Repeat the entries below word for word, though any picture in them should be dropped.

"""

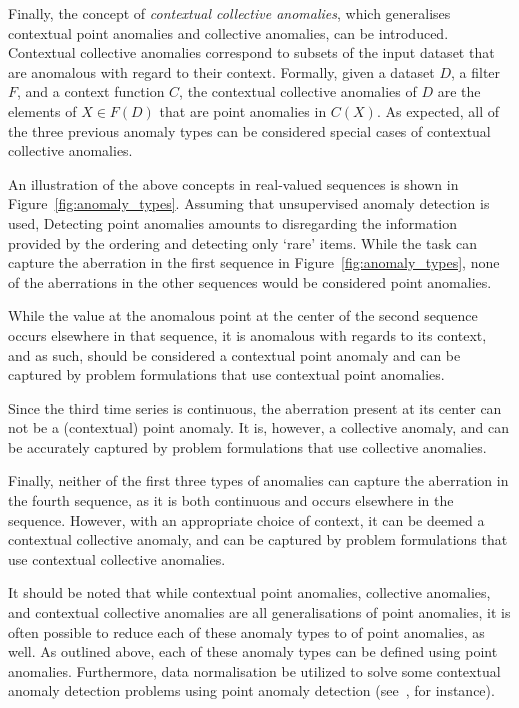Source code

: Finally, the concept of \emph{contextual collective anomalies}, which generalises contextual point anomalies and collective anomalies, can be introduced. Contextual collective anomalies correspond to subsets of the input dataset that are anomalous with regard to their context. Formally, given a dataset $D$, a filter $F$, and a context function $C$, the contextual collective anomalies of $D$ are the elements of $X \in F(D)$ that are point anomalies in $C(X)$. As expected, all of the three previous anomaly types can be considered special cases of contextual collective anomalies.

An illustration of the above concepts in real-valued sequences is shown in Figure~\ref{fig:anomaly_types}. Assuming that unsupervised anomaly detection is used, Detecting point anomalies amounts to disregarding the information provided by the ordering and detecting only `rare' items. While the task can capture the aberration in the first sequence in Figure~\ref{fig:anomaly_types}, none of the aberrations in the other sequences would be considered point anomalies.

While the value at the anomalous point at the center of the second sequence occurs elsewhere in that sequence, it is anomalous with regards to its context, and as such, should be considered a contextual point anomaly and can be captured by problem formulations that use contextual point anomalies.

Since the third time series is continuous, the aberration present at its center can not be a (contextual) point anomaly. It is, however, a collective anomaly, and can be accurately captured by problem formulations that use collective anomalies.

Finally, neither of the first three types of anomalies can capture the aberration in the fourth sequence, as it is both continuous and occurs elsewhere in the sequence. However, with an appropriate choice of context, it can be deemed a contextual collective anomaly, and can be captured by problem formulations that use contextual collective anomalies.

It should be noted that while contextual point anomalies, collective anomalies, and contextual collective anomalies are all generalisations of point anomalies, it is often possible to reduce each of these anomaly types to of point anomalies, as well. As outlined above, each of these anomaly types can be defined using point anomalies. Furthermore, data normalisation be utilized to solve some contextual anomaly detection problems using point anomaly detection (see~\cite{meckesheimer}, for instance).

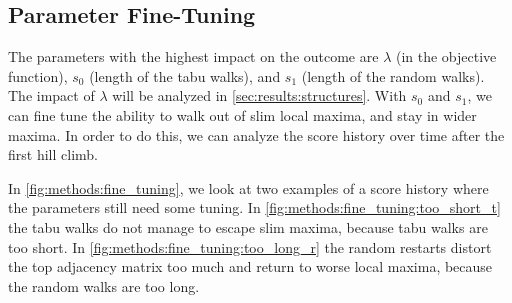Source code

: \documentclass[sigconf, fleqn, prologue, dvipsnames]{acmart}
\begin{document}
\subsection{Parameter Fine-Tuning}
The parameters with the highest impact on the outcome are $\lambda$ (in the objective function), $s_0$ (length of the tabu walks), and $s_1$ (length of the random walks).
The impact of $\lambda$ will be analyzed in \autoref{sec:results:structures}.
With $s_0$ and $s_1$, we can fine tune the ability to walk out of slim local maxima, and stay in wider maxima.
In order to do this, we can analyze the score history over time after the first hill climb.

In \autoref{fig:methods:fine_tuning}, we look at two examples of a score history where the parameters still need some tuning.
In \autoref{fig:methods:fine_tuning:too_short_t} the tabu walks do not manage to escape slim maxima, because tabu walks are too short.
In \autoref{fig:methods:fine_tuning:too_long_r} the random restarts distort the top adjacency matrix too much and return to worse local maxima, because the random walks are too long.
\end{document}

"""

**Response:**
Source code

: Finally, the concept of \emph{contextual collective anomalies}, which generalises contextual point anomalies and collective anomalies, can be introduced. Contextual collective anomalies correspond to subsets of the input dataset that are anomalous with regard to their context. Formally, given a dataset $D$, a filter $F$, and a context function $C$, the contextual collective anomalies of $D$ are the elements of $X \in F(D)$ that are point anomalies in $C(X)$. As expected, all of the three previous anomaly types can be considered special cases of contextual collective anomalies.

An illustration of the above concepts in real-valued sequences is shown in Figure~\ref{fig:anomaly_types}. Assuming that unsupervised anomaly detection is used, Detecting point anomalies amounts to disregarding the information provided by the ordering and detecting only `rare' items. While the task can capture the aberration in the first sequence in Figure~\ref{fig:anomaly_types}, none of the aberrations in the other sequences would be considered point anomalies.

While the value at the anomalous point at the center of the second sequence occurs elsewhere in that sequence, it is anomalous with regards to its context, and as such, should be considered a contextual point anomaly and can be captured by problem formulations that use contextual point anomalies.

Since the third time series is continuous, the aberration present at its center can not be a (contextual) point anomaly. It is, however, a collective anomaly, and can be accurately captured by problem formulations that use collective anomalies.

Finally, neither of the first three types of anomalies can capture the aberration in the fourth sequence, as it is both continuous and occurs elsewhere in the sequence. However, with an appropriate choice of context, it can be deemed a contextual collective anomaly, and can be captured by problem formulations that use contextual collective anomalies.

It should be noted that while contextual point anomalies, collective anomalies, and contextual collective anomalies are all generalisations of point anomalies, it is often possible to reduce each of these anomaly types to of point anomalies, as well. As outlined above, each of these anomaly types can be defined using point anomalies. Furthermore, data normalisation be utilized to solve some contextual anomaly detection problems using point anomaly detection (see~\cite{meckesheimer}, for instance).

Source code

: \documentclass[sigconf, fleqn, prologue, dvipsnames]{acmart}
\begin{document}
\subsection{Parameter Fine-Tuning}
The parameters with the highest impact on the outcome are $\lambda$ (in the objective function), $s_0$ (length of the tabu walks), and $s_1$ (length of the random walks).
The impact of $\lambda$ will be analyzed in \autoref{sec:results:structures}.
With $s_0$ and $s_1$, we can fine tune the ability to walk out of slim local maxima, and stay in wider maxima.
In order to do this, we can analyze the score history over time after the first hill climb.

In \autoref{fig:methods:fine_tuning}, we look at two examples of a score history where the parameters still need some tuning.
In \autoref{fig:methods:fine_tuning:too_short_t} the tabu walks do not manage to escape slim maxima, because tabu walks are too short.
In \autoref{fig:methods:fine_tuning:too_long_r} the random restarts distort the top adjacency matrix too much and return to worse local maxima, because the random walks are too long.
\end{document}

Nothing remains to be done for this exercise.